Eye-popping Predictions: The Genius Of Perception


The newest trend in communication seems to be the art of prediction.

A quick search on Google reveals some 15.4 million results that contain the word “predicts,” with more than 15,800 appearing in media stories — 400 in the last 24 hours alone. Prediction racks up another 11,000 hits, many trumped up with words like eye-popping, chilling, and current (which gives a nod to the idea that predications change, frequently).

Yep. The hypothetical hyperbole, which we often advise clients to avoid, is king of the hill. It’s become easier than ever to find someone with a crystal ball.

• The Alliance Trust predicts that household expenditures in Britain over the next 12 months will continue to decline as the credit crunch continues to squeeze on people’s finances.

• The Rage predicts that Carrie, in the movie “Sex and the City,” will either fall down a manhole as she rushes to meet the girls for brunch or asphyxiate herself with a Fendi boa.

• Researchers can now predict which button a subject will press 60 percent of the time, slightly better than a random guess.

• The United Nations World Food Programme (WFP) predicts a “silent tsunami” in which high food prices across the globe could force as many as 100 million people into hunger.

The latter is significant at the moment because it’s partly true. Increasing demand from developing countries and poor crop yields are to blame for rising rice prices, up 70 percent this year.

However, the reporting of rice shortage predications is causing restaurants to stock up on and hoard rice and major supermarkets to place limits on the product, which has caused even more demand, making the world rice shortage an almost certain self-fulfilling prophecy.

You can make predications too. It’s easy.

There are several great ways to bend perception into reality, but two have become all my all-time favorites.

The non-committal prediction.

The weather will continue to change for a very long time.
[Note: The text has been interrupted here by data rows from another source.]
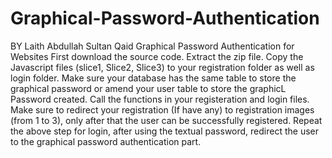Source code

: # Graphical-Password-Authentication
BY Laith Abdullah Sultan Qaid
Graphical Password Authentication for Websites
First download the source code.
Extract the zip file. 
Copy the Javascript files (slice1, Slice2, Slice3) to your registration folder as well as login folder.
Make sure your database has the same table to store the graphical password or amend your user table to store the graphicL Password created.
Call the functions in your registeration and login files.
Make sure to redirect your registration (If have any) to registration images (from 1 to 3), only after that the user can be successfully registered.
Repeat the above step for login, after using the textual password, redirect the user to the graphical password authentication part.
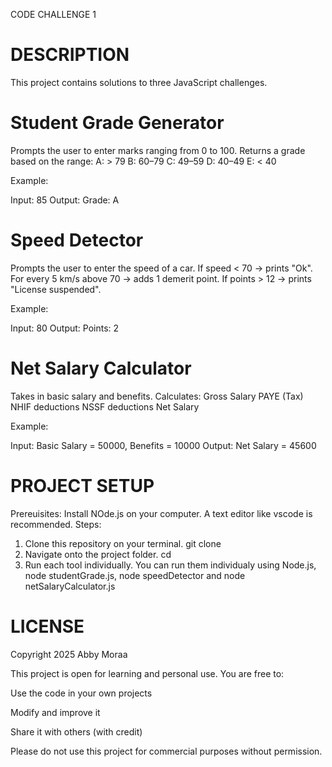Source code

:CODE CHALLENGE 1

# DESCRIPTION
This project contains solutions to three JavaScript challenges.

# Student Grade Generator

Prompts the user to enter marks ranging from 0 to 100.
Returns a grade based on the range:
A: > 79
B: 60–79
C: 49–59
D: 40–49
E: < 40

Example:

Input: 85
Output: Grade: A

# Speed Detector

Prompts the user to enter the speed of a car.
If speed < 70 → prints "Ok".
For every 5 km/s above 70 → adds 1 demerit point.
If points > 12 → prints "License suspended".

Example:

Input: 80
Output: Points: 2

# Net Salary Calculator

Takes in basic salary and benefits.
Calculates:
Gross Salary
PAYE (Tax)
NHIF deductions
NSSF deductions
Net Salary

Example: 

Input: Basic Salary = 50000, Benefits = 10000
Output: Net Salary = 45600

# PROJECT SETUP
Prereuisites: Install NOde.js on your computer. A text editor like vscode is recommended.
Steps:
1. Clone this repository on your terminal. git clone <repo-url>
2. Navigate onto the project folder. cd <repo-folder>
3. Run each tool individually. You can run them individualy using Node.js, node studentGrade.js, node speedDetector and node netSalaryCalculator.js

# LICENSE
Copyright 2025 Abby Moraa

This project is open for learning and personal use.
You are free to:

Use the code in your own projects

Modify and improve it

Share it with others (with credit)

Please do not use this project for commercial purposes without permission.

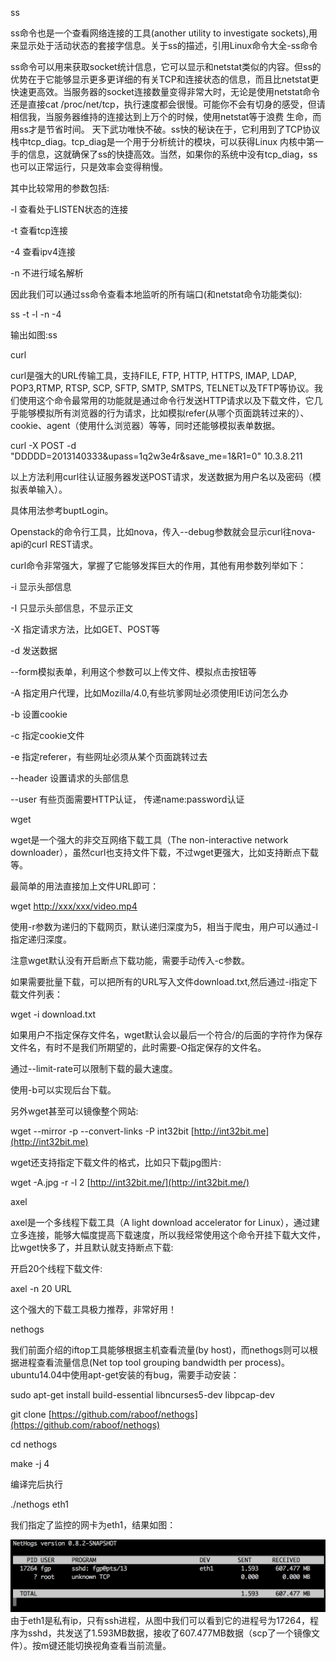 ss

ss命令也是一个查看网络连接的工具\(another utility to investigate sockets\),用来显示处于活动状态的套接字信息。关于ss的描述，引用Linux命令大全-ss命令

ss命令可以用来获取socket统计信息，它可以显示和netstat类似的内容。但ss的优势在于它能够显示更多更详细的有关TCP和连接状态的信息，而且比netstat更快速更高效。当服务器的socket连接数量变得非常大时，无论是使用netstat命令还是直接cat /proc/net/tcp，执行速度都会很慢。可能你不会有切身的感受，但请相信我，当服务器维持的连接达到上万个的时候，使用netstat等于浪费 生命，而用ss才是节省时间。 天下武功唯快不破。ss快的秘诀在于，它利用到了TCP协议栈中tcp\_diag。tcp\_diag是一个用于分析统计的模块，可以获得Linux 内核中第一手的信息，这就确保了ss的快捷高效。当然，如果你的系统中没有tcp\_diag，ss也可以正常运行，只是效率会变得稍慢。

其中比较常用的参数包括:

-l 查看处于LISTEN状态的连接

-t 查看tcp连接

-4 查看ipv4连接

-n 不进行域名解析

因此我们可以通过ss命令查看本地监听的所有端口\(和netstat命令功能类似\):

ss  -t -l -n -4

输出如图:ss

curl

curl是强大的URL传输工具，支持FILE, FTP, HTTP, HTTPS, IMAP, LDAP, POP3,RTMP, RTSP, SCP, SFTP, SMTP, SMTPS, TELNET以及TFTP等协议。我们使用这个命令最常用的功能就是通过命令行发送HTTP请求以及下载文件，它几乎能够模拟所有浏览器的行为请求，比如模拟refer\(从哪个页面跳转过来的）、cookie、agent（使用什么浏览器）等等，同时还能够模拟表单数据。

curl -X POST -d "DDDDD=2013140333&upass=1q2w3e4r&save\_me=1&R1=0" 10.3.8.211

以上方法利用curl往认证服务器发送POST请求，发送数据为用户名以及密码（模拟表单输入）。

具体用法参考buptLogin。

Openstack的命令行工具，比如nova，传入--debug参数就会显示curl往nova-api的curl REST请求。

curl命令非常强大，掌握了它能够发挥巨大的作用，其他有用参数列举如下：

-i 显示头部信息

-I 只显示头部信息，不显示正文

-X 指定请求方法，比如GET、POST等

-d 发送数据

--form模拟表单，利用这个参数可以上传文件、模拟点击按钮等

-A 指定用户代理，比如Mozilla/4.0,有些坑爹网址必须使用IE访问怎么办

-b 设置cookie

-c 指定cookie文件

-e 指定referer，有些网址必须从某个页面跳转过去

--header 设置请求的头部信息

--user 有些页面需要HTTP认证， 传递name:password认证

wget

wget是一个强大的非交互网络下载工具（The non-interactive network downloader），虽然curl也支持文件下载，不过wget更强大，比如支持断点下载等。

最简单的用法直接加上文件URL即可：

wget [http://xxx/xxx/video.mp4](http://xxx/xxx/video.mp4)

使用-r参数为递归的下载网页，默认递归深度为5，相当于爬虫，用户可以通过-l指定递归深度。

注意wget默认没有开启断点下载功能，需要手动传入-c参数。

如果需要批量下载，可以把所有的URL写入文件download.txt,然后通过-i指定下载文件列表：

wget -i download.txt

如果用户不指定保存文件名，wget默认会以最后一个符合/的后面的字符作为保存文件名，有时不是我们所期望的，此时需要-O指定保存的文件名。

通过--limit-rate可以限制下载的最大速度。

使用-b可以实现后台下载。

另外wget甚至可以镜像整个网站:

wget --mirror -p --convert-links -P int32bit [http://int32bit.me](http://int32bit.me)

wget还支持指定下载文件的格式，比如只下载jpg图片:

wget -A.jpg -r -l 2 [http://int32bit.me/](http://int32bit.me/)

axel

axel是一个多线程下载工具（A light download accelerator for Linux），通过建立多连接，能够大幅度提高下载速度，所以我经常使用这个命令开挂下载大文件，比wget快多了，并且默认就支持断点下载:

开启20个线程下载文件:

axel -n 20 URL

这个强大的下载工具极力推荐，非常好用！

nethogs

我们前面介绍的iftop工具能够根据主机查看流量\(by host\)，而nethogs则可以根据进程查看流量信息\(Net top tool grouping bandwidth per process\)。ubuntu14.04中使用apt-get安装的有bug，需要手动安装：

sudo apt-get install build-essential libncurses5-dev libpcap-dev

git clone [https://github.com/raboof/nethogs](https://github.com/raboof/nethogs)

cd nethogs

make -j 4

编译完后执行

./nethogs eth1

我们指定了监控的网卡为eth1，结果如图：

![](/assets/importss.png)由于eth1是私有ip，只有ssh进程，从图中我们可以看到它的进程号为17264，程序为sshd，共发送了1.593MB数据，接收了607.477MB数据（scp了一个镜像文件）。按m键还能切换视角查看当前流量。

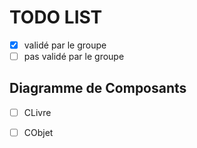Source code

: TODO LIST
=========

- [x] validé par le groupe 
- [ ] pas validé par le groupe 

Diagramme de Composants
-----------------------

- [ ] CLivre
- [ ] CObjet

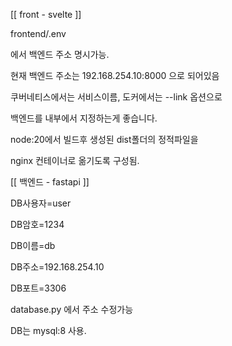 [[ front - svelte ]]

frontend/.env

에서 백엔드 주소 명시가능.

현재 백엔드 주소는 192.168.254.10:8000 으로 되어있음

쿠버네티스에서는 서비스이름, 도커에서는 --link 옵션으로

백엔드를 내부에서 지정하는게 좋습니다.

node:20에서 빌드후 생성된 dist폴더의 정적파일을

nginx 컨테이너로 옮기도록 구성됨.

[[ 백엔드 - fastapi ]]

DB사용자=user

DB암호=1234

DB이름=db

DB주소=192.168.254.10

DB포트=3306

database.py 에서 주소 수정가능

DB는 mysql:8 사용.
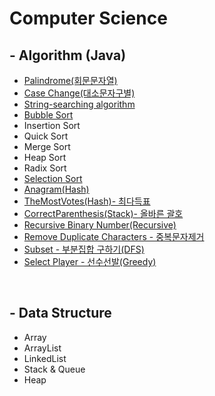 <!-- Heading -->
# Computer Science


<h2>- Algorithm (Java) </h2>

* [Palindrome(회문문자열)](DataStructure/Palindrome/Palindrome.md) 
* [Case Change(대소문자구별)](DataStructure/CaseChange/CaseChange.md)  
* [String-searching algorithm](DataStructure/StringSearching/StringSearching.md)  
* [Bubble Sort](DataStructure/BubbleSort/BubbleSort_KR.md)
* Insertion Sort
* Quick Sort
* Merge Sort
* Heap Sort
* Radix Sort
* [Selection Sort](DataStructure/SelectionSort/SelectionSort_KR.md)  
* [Anagram(Hash)](DataStructure/Anagram/README.md)
* [TheMostVotes(Hash)- 최다득표 ](DataStructure/MostVotes/README.md) 
* [CorrectParenthesis(Stack)- 올바른 괄호 ](DataStructure/CorrectParenthesis/README.md) 
* [Recursive Binary Number(Recursive) ](DataStructure/RecursiveBinary/README.md) 
* [Remove Duplicate Characters - 중복문자제거 ](DataStructure/RemoveDuplicateCharacters/README.md)
* [Subset - 부분집합 구하기(DFS) ](DataStructure/SubsetDFS/README.md) 
* [Select Player - 선수선발(Greedy) ](DataStructure/SelectPlayer/README.md) 

<br/>    

<h2>- Data Structure</h2>

* Array
* ArrayList
* LinkedList
* Stack & Queue
* Heap
  
<br/>

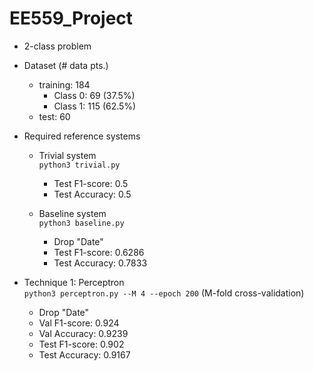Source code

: # EE559_Project

- 2-class problem

- Dataset (# data pts.)
    - training: 184
        - Class 0: 69 (37.5%)
        - Class 1: 115 (62.5%)
    - test: 60

- Required reference systems
    - Trivial system \
        `python3 trivial.py`
        - Test F1-score: 0.5
        - Test Accuracy: 0.5 
    
    - Baseline system \
        `python3 baseline.py`
        - Drop "Date"
        - Test F1-score: 0.6286
        - Test Accuracy: 0.7833

- Technique 1: Perceptron \
    `python3 perceptron.py --M 4 --epoch 200` (M-fold cross-validation)
    - Drop "Date"
    - Val F1-score: 0.924
    - Val Accuracy: 0.9239
    - Test F1-score: 0.902
    - Test Accuracy: 0.9167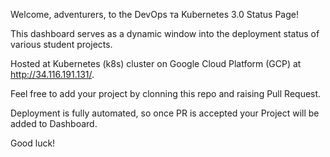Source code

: Welcome, adventurers, to the DevOps та Kubernetes 3.0 Status Page! 

This dashboard serves as a dynamic window into the deployment status of various student projects. 

Hosted at Kubernetes (k8s) cluster on Google Cloud Platform (GCP) at http://34.116.191.131/.

Feel free to add your project by clonning this repo and raising Pull Request.

Deployment is fully automated, so once PR is accepted your Project will be added to Dashboard.

Good luck!
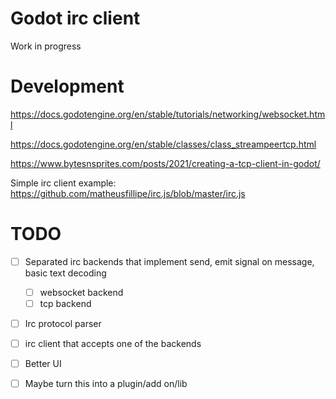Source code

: # Godot irc client

Work in progress

# Development

https://docs.godotengine.org/en/stable/tutorials/networking/websocket.html

https://docs.godotengine.org/en/stable/classes/class_streampeertcp.html

https://www.bytesnsprites.com/posts/2021/creating-a-tcp-client-in-godot/

Simple irc client example: https://github.com/matheusfillipe/irc.js/blob/master/irc.js



# TODO

- [ ] Separated irc backends that implement send, emit signal on message, basic text decoding
   - [ ] websocket backend
   - [ ] tcp backend
- [ ] Irc protocol parser
- [ ] irc client that accepts one of the backends 
- [ ] Better UI
- [ ] Maybe turn this into a plugin/add on/lib


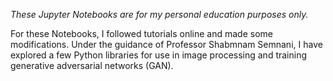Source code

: *These Jupyter Notebooks are for my personal education purposes only.*

For these Notebooks, I followed tutorials online and made some modifications. 
Under the guidance of Professor Shabmnam Semnani, I have explored a few Python libraries for use in image processing and training generative adversarial networks (GAN). 
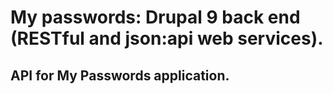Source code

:# My passwords: Drupal 9 back end (RESTful and json:api web services).
## API for My Passwords application.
The genius of this prediction is that it is no prediction at all, but rather simply a statement of fact, much like predicting a recession. Sooner or later, it happens. You know, like the CIBC predicting gas to hit $7 per gallon by 2012. Heck, I can do better than that. I’ll guess $10 a gallon, unless we do something about it.

The extended timeline prediction.

Within the next 50 or 100 years, something will happen, anything really.

The genius of this is that you can float a long-term prediction, based upon any number of qualifiers, and have a slightly better chance than a random guess. If it happens, you claim credit as a genius. If it does not happen, no one will remember anyway.

Personally, I think it would be just dandy if journalists started rating predictions on their apparent validity and then giving them a less serious, but more accurate terminology — wild guesses. There are only a paltry 58 of those.